[Saved data entries]
——————
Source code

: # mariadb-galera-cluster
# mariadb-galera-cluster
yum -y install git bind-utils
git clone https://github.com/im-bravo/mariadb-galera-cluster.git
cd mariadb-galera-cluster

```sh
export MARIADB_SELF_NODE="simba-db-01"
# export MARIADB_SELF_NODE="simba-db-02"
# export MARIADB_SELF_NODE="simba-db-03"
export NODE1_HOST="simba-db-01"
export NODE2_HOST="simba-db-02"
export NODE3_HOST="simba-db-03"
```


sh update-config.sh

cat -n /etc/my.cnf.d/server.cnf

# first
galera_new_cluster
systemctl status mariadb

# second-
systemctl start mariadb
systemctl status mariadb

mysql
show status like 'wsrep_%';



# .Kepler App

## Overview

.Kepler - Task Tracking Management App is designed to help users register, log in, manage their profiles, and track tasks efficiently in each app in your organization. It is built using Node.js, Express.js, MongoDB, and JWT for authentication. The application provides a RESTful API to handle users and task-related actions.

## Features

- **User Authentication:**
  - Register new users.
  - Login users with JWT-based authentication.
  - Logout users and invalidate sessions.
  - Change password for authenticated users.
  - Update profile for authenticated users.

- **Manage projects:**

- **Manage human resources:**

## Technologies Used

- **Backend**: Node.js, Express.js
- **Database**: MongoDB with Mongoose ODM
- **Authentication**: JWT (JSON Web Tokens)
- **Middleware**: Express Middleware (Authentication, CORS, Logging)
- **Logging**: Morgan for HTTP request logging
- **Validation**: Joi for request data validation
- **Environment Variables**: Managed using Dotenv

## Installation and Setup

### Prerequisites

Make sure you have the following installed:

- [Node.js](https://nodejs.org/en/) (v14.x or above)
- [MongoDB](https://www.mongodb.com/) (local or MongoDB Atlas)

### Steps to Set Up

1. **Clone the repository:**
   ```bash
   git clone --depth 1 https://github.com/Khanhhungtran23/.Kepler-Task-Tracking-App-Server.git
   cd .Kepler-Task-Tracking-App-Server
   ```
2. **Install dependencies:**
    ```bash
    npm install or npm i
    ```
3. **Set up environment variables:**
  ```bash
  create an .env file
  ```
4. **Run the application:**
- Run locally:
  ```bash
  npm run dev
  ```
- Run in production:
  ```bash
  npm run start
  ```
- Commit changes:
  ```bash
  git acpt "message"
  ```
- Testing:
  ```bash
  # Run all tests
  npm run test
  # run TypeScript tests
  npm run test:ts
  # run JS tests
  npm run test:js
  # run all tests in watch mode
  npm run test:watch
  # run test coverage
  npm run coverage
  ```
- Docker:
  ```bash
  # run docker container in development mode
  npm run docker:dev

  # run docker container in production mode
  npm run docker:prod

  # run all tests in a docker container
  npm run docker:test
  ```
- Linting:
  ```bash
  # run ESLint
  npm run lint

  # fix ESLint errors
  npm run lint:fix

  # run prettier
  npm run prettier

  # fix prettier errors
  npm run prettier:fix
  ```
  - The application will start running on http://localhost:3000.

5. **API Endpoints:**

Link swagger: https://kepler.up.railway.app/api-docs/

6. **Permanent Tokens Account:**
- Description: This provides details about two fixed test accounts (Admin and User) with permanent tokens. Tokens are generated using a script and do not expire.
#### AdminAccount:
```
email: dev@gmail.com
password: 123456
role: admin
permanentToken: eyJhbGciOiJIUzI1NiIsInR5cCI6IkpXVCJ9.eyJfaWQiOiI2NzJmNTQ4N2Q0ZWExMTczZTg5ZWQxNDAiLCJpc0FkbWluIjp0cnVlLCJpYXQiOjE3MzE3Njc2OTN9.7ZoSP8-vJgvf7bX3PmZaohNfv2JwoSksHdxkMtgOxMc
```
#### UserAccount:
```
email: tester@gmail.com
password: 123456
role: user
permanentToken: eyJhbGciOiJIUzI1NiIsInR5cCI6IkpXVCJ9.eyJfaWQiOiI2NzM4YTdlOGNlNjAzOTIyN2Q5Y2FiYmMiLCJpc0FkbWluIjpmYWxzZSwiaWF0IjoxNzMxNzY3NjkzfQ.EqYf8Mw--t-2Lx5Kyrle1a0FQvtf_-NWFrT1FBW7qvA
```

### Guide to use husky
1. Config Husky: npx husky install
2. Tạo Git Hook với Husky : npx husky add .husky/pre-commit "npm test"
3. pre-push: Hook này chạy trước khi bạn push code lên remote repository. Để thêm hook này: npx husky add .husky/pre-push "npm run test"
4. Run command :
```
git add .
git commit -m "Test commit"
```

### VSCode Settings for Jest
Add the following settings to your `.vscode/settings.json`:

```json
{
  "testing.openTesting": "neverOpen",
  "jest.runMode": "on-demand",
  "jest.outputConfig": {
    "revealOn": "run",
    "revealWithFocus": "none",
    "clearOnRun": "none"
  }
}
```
——————
- _Required action_
Set down the data exactly.

- _Solution for this task_
Source code

: # mariadb-galera-cluster
# mariadb-galera-cluster
yum -y install git bind-utils
git clone https://github.com/im-bravo/mariadb-galera-cluster.git
cd mariadb-galera-cluster

```sh
export MARIADB_SELF_NODE="simba-db-01"
# export MARIADB_SELF_NODE="simba-db-02"
# export MARIADB_SELF_NODE="simba-db-03"
export NODE1_HOST="simba-db-01"
export NODE2_HOST="simba-db-02"
export NODE3_HOST="simba-db-03"
```


sh update-config.sh

cat -n /etc/my.cnf.d/server.cnf

# first
galera_new_cluster
systemctl status mariadb

# second-
systemctl start mariadb
systemctl status mariadb

mysql
show status like 'wsrep_%';



# .Kepler App

## Overview

.Kepler - Task Tracking Management App is designed to help users register, log in, manage their profiles, and track tasks efficiently in each app in your organization. It is built using Node.js, Express.js, MongoDB, and JWT for authentication. The application provides a RESTful API to handle users and task-related actions.

## Features

- **User Authentication:**
  - Register new users.
  - Login users with JWT-based authentication.
  - Logout users and invalidate sessions.
  - Change password for authenticated users.
  - Update profile for authenticated users.

- **Manage projects:**

- **Manage human resources:**

## Technologies Used

- **Backend**: Node.js, Express.js
- **Database**: MongoDB with Mongoose ODM
- **Authentication**: JWT (JSON Web Tokens)
- **Middleware**: Express Middleware (Authentication, CORS, Logging)
- **Logging**: Morgan for HTTP request logging
- **Validation**: Joi for request data validation
- **Environment Variables**: Managed using Dotenv

## Installation and Setup

### Prerequisites

Make sure you have the following installed:

- [Node.js](https://nodejs.org/en/) (v14.x or above)
- [MongoDB](https://www.mongodb.com/) (local or MongoDB Atlas)

### Steps to Set Up

1. **Clone the repository:**
   ```bash
   git clone --depth 1 https://github.com/Khanhhungtran23/.Kepler-Task-Tracking-App-Server.git
   cd .Kepler-Task-Tracking-App-Server
   ```
2. **Install dependencies:**
    ```bash
    npm install or npm i
    ```
3. **Set up environment variables:**
  ```bash
  create an .env file
  ```
4. **Run the application:**
- Run locally:
  ```bash
  npm run dev
  ```
- Run in production:
  ```bash
  npm run start
  ```
- Commit changes:
  ```bash
  git acpt "message"
  ```
- Testing:
  ```bash
  # Run all tests
  npm run test
  # run TypeScript tests
  npm run test:ts
  # run JS tests
  npm run test:js
  # run all tests in watch mode
  npm run test:watch
  # run test coverage
  npm run coverage
  ```
- Docker:
  ```bash
  # run docker container in development mode
  npm run docker:dev

  # run docker container in production mode
  npm run docker:prod

  # run all tests in a docker container
  npm run docker:test
  ```
- Linting:
  ```bash
  # run ESLint
  npm run lint

  # fix ESLint errors
  npm run lint:fix

  # run prettier
  npm run prettier

  # fix prettier errors
  npm run prettier:fix
  ```
  - The application will start running on http://localhost:3000.

5. **API Endpoints:**

Link swagger: https://kepler.up.railway.app/api-docs/

6. **Permanent Tokens Account:**
- Description: This provides details about two fixed test accounts (Admin and User) with permanent tokens. Tokens are generated using a script and do not expire.
#### AdminAccount:
```
email: dev@gmail.com
password: 123456
role: admin
permanentToken: eyJhbGciOiJIUzI1NiIsInR5cCI6IkpXVCJ9.eyJfaWQiOiI2NzJmNTQ4N2Q0ZWExMTczZTg5ZWQxNDAiLCJpc0FkbWluIjp0cnVlLCJpYXQiOjE3MzE3Njc2OTN9.7ZoSP8-vJgvf7bX3PmZaohNfv2JwoSksHdxkMtgOxMc
```
#### UserAccount:
```
email: tester@gmail.com
password: 123456
role: user
permanentToken: eyJhbGciOiJIUzI1NiIsInR5cCI6IkpXVCJ9.eyJfaWQiOiI2NzM4YTdlOGNlNjAzOTIyN2Q5Y2FiYmMiLCJpc0FkbWluIjpmYWxzZSwiaWF0IjoxNzMxNzY3NjkzfQ.EqYf8Mw--t-2Lx5Kyrle1a0FQvtf_-NWFrT1FBW7qvA
```

### Guide to use husky
1. Config Husky: npx husky install
2. Tạo Git Hook với Husky : npx husky add .husky/pre-commit "npm test"
3. pre-push: Hook này chạy trước khi bạn push code lên remote repository. Để thêm hook này: npx husky add .husky/pre-push "npm run test"
4. Run command :
```
git add .
git commit -m "Test commit"
```

### VSCode Settings for Jest
Add the following settings to your `.vscode/settings.json`:

```json
{
  "testing.openTesting": "neverOpen",
  "jest.runMode": "on-demand",
  "jest.outputConfig": {
    "revealOn": "run",
    "revealWithFocus": "none",
    "clearOnRun": "none"
  }
}
```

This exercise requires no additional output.